Ionic liquids (ILs) have recently drawn significant attention for their characteristic wide electrochemical potential windows.^5,11,12 Since they comprise entirely ions, ILs are expected to play a crucial role in the morphology, microstructure and crystallinity of the deposited metal through the control of diffusion of the metal ions to be reduced at the electrode surface. The electrodeposition of nickel has already been studied from chloroaluminate, chlorozincate,^5a,b,12 and eutectic-based IL^11a baths. These systems suffered from the drawback of air and moisture instability.^11a Zhu et al.^5e and Deng et al.^5d reported on the electrochemical behaviour of nickel ions in pyrrolidinium- and dicyanamide-based ILs, respectively. Both studies inferred that electrodeposition proceeds via three-dimensional progressive nucleation with diffusion-controlled growth on the substrates,¹³ but a water-free environment has been a pre-requisite. Recently, we successfully deposited metallic cobalt on a copper substrate under ambient conditions from a hydrophilic IL bath containing 1-ethyl-3-methylimidazolium ethylsulfonate ([EMI][EtSO₄]).¹⁴ However, an efficient means to deposit nickel with systematic control of crystallinity from IL under ambient conditions is yet to be explored. In this study, we have, for the first time, been successful in tuning the microstructure of metallic nickel electrodeposited on a copper substrate from dry [EMI][EtSO₄]. Furthermore, we have established the principle of controlling the crystalline/amorphous nature of the metallic deposit by deliberate addition of water.

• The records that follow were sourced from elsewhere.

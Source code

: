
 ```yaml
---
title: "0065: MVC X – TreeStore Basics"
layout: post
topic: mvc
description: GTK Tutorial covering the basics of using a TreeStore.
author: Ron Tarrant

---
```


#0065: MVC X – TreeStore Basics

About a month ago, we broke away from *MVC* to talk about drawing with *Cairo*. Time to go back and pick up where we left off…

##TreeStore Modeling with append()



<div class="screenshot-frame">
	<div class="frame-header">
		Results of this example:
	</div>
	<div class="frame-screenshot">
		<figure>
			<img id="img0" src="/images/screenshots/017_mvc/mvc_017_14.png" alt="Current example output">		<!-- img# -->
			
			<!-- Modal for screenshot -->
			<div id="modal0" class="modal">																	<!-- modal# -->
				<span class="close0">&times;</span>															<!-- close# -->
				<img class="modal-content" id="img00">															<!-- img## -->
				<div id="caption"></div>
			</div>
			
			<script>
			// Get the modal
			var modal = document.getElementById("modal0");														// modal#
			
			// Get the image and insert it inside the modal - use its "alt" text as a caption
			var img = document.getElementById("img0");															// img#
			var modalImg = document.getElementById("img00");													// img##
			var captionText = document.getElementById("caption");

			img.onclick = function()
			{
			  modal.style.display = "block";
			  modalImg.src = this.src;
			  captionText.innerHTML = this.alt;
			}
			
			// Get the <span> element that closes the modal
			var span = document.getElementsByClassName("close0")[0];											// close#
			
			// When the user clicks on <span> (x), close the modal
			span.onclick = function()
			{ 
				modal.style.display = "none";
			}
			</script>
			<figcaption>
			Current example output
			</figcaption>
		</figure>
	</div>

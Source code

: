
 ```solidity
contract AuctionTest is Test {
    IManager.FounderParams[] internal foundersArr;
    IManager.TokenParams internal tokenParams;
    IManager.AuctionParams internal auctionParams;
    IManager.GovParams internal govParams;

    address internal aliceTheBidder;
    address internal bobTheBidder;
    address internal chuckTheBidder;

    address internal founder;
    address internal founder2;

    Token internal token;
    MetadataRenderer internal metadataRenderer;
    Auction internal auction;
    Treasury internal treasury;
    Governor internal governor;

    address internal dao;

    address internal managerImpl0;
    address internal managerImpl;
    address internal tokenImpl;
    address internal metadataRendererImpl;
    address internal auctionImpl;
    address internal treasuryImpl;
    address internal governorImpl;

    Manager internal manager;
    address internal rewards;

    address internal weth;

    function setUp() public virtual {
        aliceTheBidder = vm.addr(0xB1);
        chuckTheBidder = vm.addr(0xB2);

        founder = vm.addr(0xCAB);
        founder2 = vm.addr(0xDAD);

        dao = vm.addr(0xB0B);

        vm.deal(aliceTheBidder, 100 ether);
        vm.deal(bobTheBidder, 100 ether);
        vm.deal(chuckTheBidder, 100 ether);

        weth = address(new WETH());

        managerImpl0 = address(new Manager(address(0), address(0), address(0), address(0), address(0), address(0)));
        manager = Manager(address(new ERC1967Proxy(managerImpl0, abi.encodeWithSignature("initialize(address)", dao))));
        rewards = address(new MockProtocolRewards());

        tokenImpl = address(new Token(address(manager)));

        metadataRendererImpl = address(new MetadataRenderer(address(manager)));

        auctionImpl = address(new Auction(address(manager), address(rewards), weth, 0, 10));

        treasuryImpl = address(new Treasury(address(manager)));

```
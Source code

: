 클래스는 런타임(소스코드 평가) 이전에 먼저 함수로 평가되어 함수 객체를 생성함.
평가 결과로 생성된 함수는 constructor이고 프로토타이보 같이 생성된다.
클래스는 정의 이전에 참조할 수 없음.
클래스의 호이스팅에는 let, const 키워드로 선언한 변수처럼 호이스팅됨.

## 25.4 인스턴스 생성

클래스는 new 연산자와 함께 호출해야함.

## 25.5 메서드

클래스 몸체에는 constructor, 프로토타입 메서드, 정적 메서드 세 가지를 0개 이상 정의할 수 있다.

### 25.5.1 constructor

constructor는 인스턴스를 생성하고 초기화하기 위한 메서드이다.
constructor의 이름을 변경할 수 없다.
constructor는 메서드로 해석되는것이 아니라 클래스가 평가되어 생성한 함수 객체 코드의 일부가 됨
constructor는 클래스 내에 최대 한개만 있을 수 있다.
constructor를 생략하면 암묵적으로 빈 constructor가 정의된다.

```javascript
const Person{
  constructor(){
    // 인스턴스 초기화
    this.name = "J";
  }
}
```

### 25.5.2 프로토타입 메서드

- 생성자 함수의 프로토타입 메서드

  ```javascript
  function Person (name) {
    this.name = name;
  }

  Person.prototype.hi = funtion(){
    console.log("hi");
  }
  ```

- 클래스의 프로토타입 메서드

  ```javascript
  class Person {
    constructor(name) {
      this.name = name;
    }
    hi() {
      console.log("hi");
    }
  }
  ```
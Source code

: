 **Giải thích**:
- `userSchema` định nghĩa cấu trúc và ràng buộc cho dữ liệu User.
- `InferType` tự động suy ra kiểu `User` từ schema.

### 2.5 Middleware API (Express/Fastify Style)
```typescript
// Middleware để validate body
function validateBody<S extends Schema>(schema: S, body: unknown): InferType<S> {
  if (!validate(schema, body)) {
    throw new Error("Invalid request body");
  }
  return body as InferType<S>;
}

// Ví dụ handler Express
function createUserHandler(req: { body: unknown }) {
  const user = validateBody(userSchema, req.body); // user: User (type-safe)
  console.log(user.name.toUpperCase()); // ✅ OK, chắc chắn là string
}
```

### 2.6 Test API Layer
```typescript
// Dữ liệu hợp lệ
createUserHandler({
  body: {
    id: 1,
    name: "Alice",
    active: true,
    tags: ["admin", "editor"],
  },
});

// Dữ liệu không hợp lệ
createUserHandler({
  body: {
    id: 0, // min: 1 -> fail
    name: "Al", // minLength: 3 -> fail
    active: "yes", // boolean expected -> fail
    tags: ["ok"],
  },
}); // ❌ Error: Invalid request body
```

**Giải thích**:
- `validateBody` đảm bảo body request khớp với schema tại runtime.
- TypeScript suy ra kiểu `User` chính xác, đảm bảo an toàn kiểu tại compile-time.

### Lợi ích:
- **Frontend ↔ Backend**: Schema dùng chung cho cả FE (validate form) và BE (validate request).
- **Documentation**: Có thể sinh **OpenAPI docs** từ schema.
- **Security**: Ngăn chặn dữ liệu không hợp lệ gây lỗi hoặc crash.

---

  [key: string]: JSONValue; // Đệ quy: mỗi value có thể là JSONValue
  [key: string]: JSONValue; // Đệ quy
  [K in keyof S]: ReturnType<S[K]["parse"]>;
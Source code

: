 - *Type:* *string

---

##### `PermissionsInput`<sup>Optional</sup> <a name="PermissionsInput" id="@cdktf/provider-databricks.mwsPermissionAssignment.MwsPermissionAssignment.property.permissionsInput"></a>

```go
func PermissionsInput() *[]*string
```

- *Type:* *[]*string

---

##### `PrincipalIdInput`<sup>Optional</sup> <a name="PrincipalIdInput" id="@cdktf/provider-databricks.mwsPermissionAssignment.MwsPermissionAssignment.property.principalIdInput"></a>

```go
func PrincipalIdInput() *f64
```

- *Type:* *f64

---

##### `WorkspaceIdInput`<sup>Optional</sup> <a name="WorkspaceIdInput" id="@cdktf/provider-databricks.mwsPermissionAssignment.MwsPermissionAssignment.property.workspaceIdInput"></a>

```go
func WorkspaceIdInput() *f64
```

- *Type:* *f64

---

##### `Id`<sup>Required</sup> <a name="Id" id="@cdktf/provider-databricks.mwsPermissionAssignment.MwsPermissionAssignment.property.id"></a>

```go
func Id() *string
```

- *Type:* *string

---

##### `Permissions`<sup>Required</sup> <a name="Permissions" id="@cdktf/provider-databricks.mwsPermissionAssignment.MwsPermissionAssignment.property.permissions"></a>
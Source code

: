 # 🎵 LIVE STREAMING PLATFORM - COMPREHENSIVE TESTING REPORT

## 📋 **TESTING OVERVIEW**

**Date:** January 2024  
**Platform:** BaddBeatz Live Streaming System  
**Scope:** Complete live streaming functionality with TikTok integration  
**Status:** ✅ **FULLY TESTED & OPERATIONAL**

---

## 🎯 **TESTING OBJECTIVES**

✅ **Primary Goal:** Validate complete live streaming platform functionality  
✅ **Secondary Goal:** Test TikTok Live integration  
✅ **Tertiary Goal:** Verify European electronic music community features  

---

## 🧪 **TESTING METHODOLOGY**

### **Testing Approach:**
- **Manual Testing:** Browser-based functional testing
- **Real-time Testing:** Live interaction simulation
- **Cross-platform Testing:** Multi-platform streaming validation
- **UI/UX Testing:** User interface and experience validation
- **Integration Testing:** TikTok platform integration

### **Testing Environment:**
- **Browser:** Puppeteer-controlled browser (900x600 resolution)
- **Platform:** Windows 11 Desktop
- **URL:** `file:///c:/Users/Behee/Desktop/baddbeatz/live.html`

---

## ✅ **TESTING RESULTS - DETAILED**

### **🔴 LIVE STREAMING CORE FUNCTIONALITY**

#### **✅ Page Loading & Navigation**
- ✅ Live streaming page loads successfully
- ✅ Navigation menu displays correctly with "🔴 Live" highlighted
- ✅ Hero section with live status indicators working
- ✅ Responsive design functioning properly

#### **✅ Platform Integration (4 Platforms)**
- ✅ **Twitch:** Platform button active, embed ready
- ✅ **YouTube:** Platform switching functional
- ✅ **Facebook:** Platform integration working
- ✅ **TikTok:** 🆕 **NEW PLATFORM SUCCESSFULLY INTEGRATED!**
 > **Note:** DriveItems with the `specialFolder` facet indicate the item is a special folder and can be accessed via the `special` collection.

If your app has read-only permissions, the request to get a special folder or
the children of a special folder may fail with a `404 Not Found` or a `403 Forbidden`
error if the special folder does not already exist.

Nickel chloride (NiCl₂; Merck, Germany), potassium chloride (KCl; Merck, Germany) and [EMI][EtSO₄] (Sigma Aldrich, Germany) used in this study were of analytical grade and used as received. All aqueous solutions were prepared with deionized water (specific conductivity = 0.055 μS cm⁻¹, BOECO pure, Model: BOE-8082060, Germany). Electrochemical measurements were carried out with a computer-controlled electrochemical workstation (Model: 600D, CH Instruments Inc., USA). Trace water from the IL was removed using the strategy of water electrolysis.¹⁵ A homemade copper disk electrode (purity of >99.0%) with an area of 0.009 cm² was used as the substrate. A silver (Ag) wire was used as a quasi-reference electrode in the IL medium and a platinum wire served as the counter electrode. The solution was purged with dry N₂ gas to ensure an inert environment for electrochemical measurements. Electrodeposition was performed by applying constant potentials of −0.95 V vs. Ag/AgCl for 10 min in aqueous medium. The potential applied in [EMI][EtSO₄] was −1.20 V vs. Ag quasi-reference electrode for 120 min, both in the absence and presence of water. Scanning electron microscope (SEM; Model: JSM-6490LA, JEOL, USA), energy dispersive X-ray (EDX; Model: JSM-6490LA, JEOL, USA) and X-ray diffraction (XRD; Model: D8 Advance, Bruker, Germany) analyses were performed to characterize the electrodeposited metallic nickel.

Fig. 1 shows the cyclic voltammogram (CV) as recorded for the redox reaction of nickel(II) at the copper electrode in aqueous solution. A well-defined cathodic peak was observed at ca. −0.95 V, and the current of the peak increased as the concentration of nickel salt was increased. Thus, the cathodic peak was due to reduction of nickel(II) to metallic nickel at the copper electrode.⁸

Fig. 1 CV of 0.03 M NiCl₂ measured at a copper electrode in aqueous solution containing 0.40 M KCl at a potential scan rate of 0.05 V s⁻¹.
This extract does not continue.